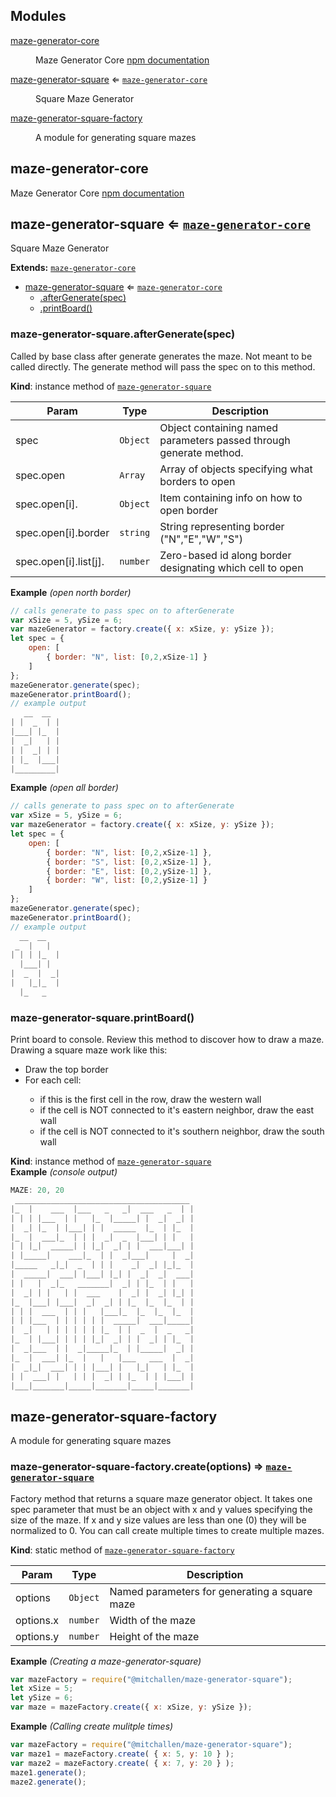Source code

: ## Modules

<dl>
<dt><a href="#module_maze-generator-core">maze-generator-core</a></dt>
<dd><p>Maze Generator Core <a href="https://www.npmjs.com/package/@mitchallen/maze-generator-core">npm documentation</a></p>
</dd>
<dt><a href="#module_maze-generator-square">maze-generator-square</a> ⇐ <code><a href="#module_maze-generator-core">maze-generator-core</a></code></dt>
<dd><p>Square Maze Generator</p>
</dd>
<dt><a href="#module_maze-generator-square-factory">maze-generator-square-factory</a></dt>
<dd><p>A module for generating square mazes</p>
</dd>
</dl>

<a name="module_maze-generator-core"></a>

## maze-generator-core
Maze Generator Core [npm documentation](https://www.npmjs.com/package/@mitchallen/maze-generator-core)

<a name="module_maze-generator-square"></a>

## maze-generator-square ⇐ <code>[maze-generator-core](#module_maze-generator-core)</code>
Square Maze Generator

**Extends:** <code>[maze-generator-core](#module_maze-generator-core)</code>  

* [maze-generator-square](#module_maze-generator-square) ⇐ <code>[maze-generator-core](#module_maze-generator-core)</code>
    * [.afterGenerate(spec)](#module_maze-generator-square+afterGenerate)
    * [.printBoard()](#module_maze-generator-square+printBoard)

<a name="module_maze-generator-square+afterGenerate"></a>

### maze-generator-square.afterGenerate(spec)
Called by base class after generate generates the maze.
Not meant to be called directly. The generate method will pass the spec on to this method.

**Kind**: instance method of <code>[maze-generator-square](#module_maze-generator-square)</code>  

| Param | Type | Description |
| --- | --- | --- |
| spec | <code>Object</code> | Object containing named parameters passed through generate method. |
| spec.open | <code>Array</code> | Array of objects specifying what borders to open |
| spec.open[i]. | <code>Object</code> | Item containing info on how to open border |
| spec.open[i].border | <code>string</code> | String representing border ("N","E","W","S") |
| spec.open[i].list[j]. | <code>number</code> | Zero-based id along border designating which cell to open |

**Example** *(open north border)*  
```js
// calls generate to pass spec on to afterGenerate
var xSize = 5, ySize = 6;
var mazeGenerator = factory.create({ x: xSize, y: ySize });
let spec = {
    open: [
        { border: "N", list: [0,2,xSize-1] }
    ]
};
mazeGenerator.generate(spec);
mazeGenerator.printBoard();
// example output
   __  __  
| |  _  | |
|___| |_  |
|  _|   | |
| |  _| | |
| |_  |___|
|_________|
```
**Example** *(open all border)*  
```js
// calls generate to pass spec on to afterGenerate
var xSize = 5, ySize = 6;
var mazeGenerator = factory.create({ x: xSize, y: ySize });
let spec = {
    open: [
        { border: "N", list: [0,2,xSize-1] },
        { border: "S", list: [0,2,xSize-1] },
        { border: "E", list: [0,2,ySize-1] },
        { border: "W", list: [0,2,ySize-1] }
    ]
};
mazeGenerator.generate(spec);
mazeGenerator.printBoard();
// example output
  __  __  
 _  |   |  
| | | |_  |
  |___| |  
|  _  |  _|
|   |_|_  |
  |_   _   
```
<a name="module_maze-generator-square+printBoard"></a>

### maze-generator-square.printBoard()
Print board to console. Review this method to discover how to draw a maze.
Drawing a square maze work like this:
<ul>
<li>Draw the top border</li>
<li>For each cell:</li>
            <ul>
    <li>if this is the first cell in the row, draw the western wall</li>
    <li>if the cell is NOT connected to it's eastern neighbor, draw the east wall</li>
    <li>if the cell is NOT connected to it's southern neighbor, draw the south wall</li>
    </ul>
</ul>

**Kind**: instance method of <code>[maze-generator-square](#module_maze-generator-square)</code>  
**Example** *(console output)*  
```js
MAZE: 20, 20
 _______________________________________
|_  |    ___  |___   _   _|  ___   _  | |
| | | |___  | |   |_  |_____| |  _|  _| |
|  _| |_  | |___| | |  _____  |_  | |_  |
|_  |  ___|_  | | |  _|  _  |___| | |   |
| | |_|  _____| | |_|  _| | |  ___|___| |
| |_____|    ___|_  | |  _|___|     |  _|
|_____   _|_|  _  | | |    _|  _| |_|_  |
|  _____|  ___| |___| |_| |  _|  _|  ___|
| |   |  _|_   _______|  _| | |_  | |   |
|  _| | |   | |  ___    |  _| |  _| |_| |
|_  |___| |___|  _|  _| | |_  |_  |_  | |
| | |  ___  | | |   |___|_  |_  |_  |_  |
| | |___  | | | | | |  _____|  ___|_____|
|  _|   | | | | | | |_  | |  _  |  _   _|
|_  | |___| | | | |_|  _| | |  _| | |_  |
|  _|___  | |  _|_____|_  | |_____|  _| |
|_  |  ___| |_  |   |   |___   ___  |  _|
|  _|_|  ___| | | |___| |   |_|   | |_  |
| |  ___| |   | | |  _| | |_  | | |___| |
|___|_______|_____|_______|_____|_______|
```
<a name="module_maze-generator-square-factory"></a>

## maze-generator-square-factory
A module for generating square mazes

<a name="module_maze-generator-square-factory.create"></a>

### maze-generator-square-factory.create(options) ⇒ <code>[maze-generator-square](#module_maze-generator-square)</code>
Factory method that returns a square maze generator object.
It takes one spec parameter that must be an object with x and y values specifying the size of the maze.
If x and y size values are less than one (0) they will be normalized to 0.
You can call create multiple times to create multiple mazes.

**Kind**: static method of <code>[maze-generator-square-factory](#module_maze-generator-square-factory)</code>  

| Param | Type | Description |
| --- | --- | --- |
| options | <code>Object</code> | Named parameters for generating a square maze |
| options.x | <code>number</code> | Width of the maze |
| options.y | <code>number</code> | Height of the maze |

**Example** *(Creating a maze-generator-square)*  
```js
var mazeFactory = require("@mitchallen/maze-generator-square");
let xSize = 5;
let ySize = 6;
var maze = mazeFactory.create({ x: xSize, y: ySize });
```
**Example** *(Calling create mulitple times)*  
```js
var mazeFactory = require("@mitchallen/maze-generator-square");
var maze1 = mazeFactory.create( { x: 5, y: 10 } );
var maze2 = mazeFactory.create( { x: 7, y: 20 } );
maze1.generate();
maze2.generate();
```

- _Exercise goal_: Find the line with "If x and y size" in the data above. Restate it and all later lines word for word, ending with the last line.

- _Result for this exercise_:
If x and y size values are less than one (0) they will be normalized to 0.
You can call create multiple times to create multiple mazes.

**Kind**: static method of <code>[maze-generator-square-factory](#module_maze-generator-square-factory)</code>  

| Param | Type | Description |
| --- | --- | --- |
| options | <code>Object</code> | Named parameters for generating a square maze |
| options.x | <code>number</code> | Width of the maze |
| options.y | <code>number</code> | Height of the maze |

**Example** *(Creating a maze-generator-square)*  
```js
var mazeFactory = require("@mitchallen/maze-generator-square");
let xSize = 5;
let ySize = 6;
var maze = mazeFactory.create({ x: xSize, y: ySize });
```
**Example** *(Calling create mulitple times)*  
```js
var mazeFactory = require("@mitchallen/maze-generator-square");
var maze1 = mazeFactory.create( { x: 5, y: 10 } );
var maze2 = mazeFactory.create( { x: 7, y: 20 } );
maze1.generate();
maze2.generate();
```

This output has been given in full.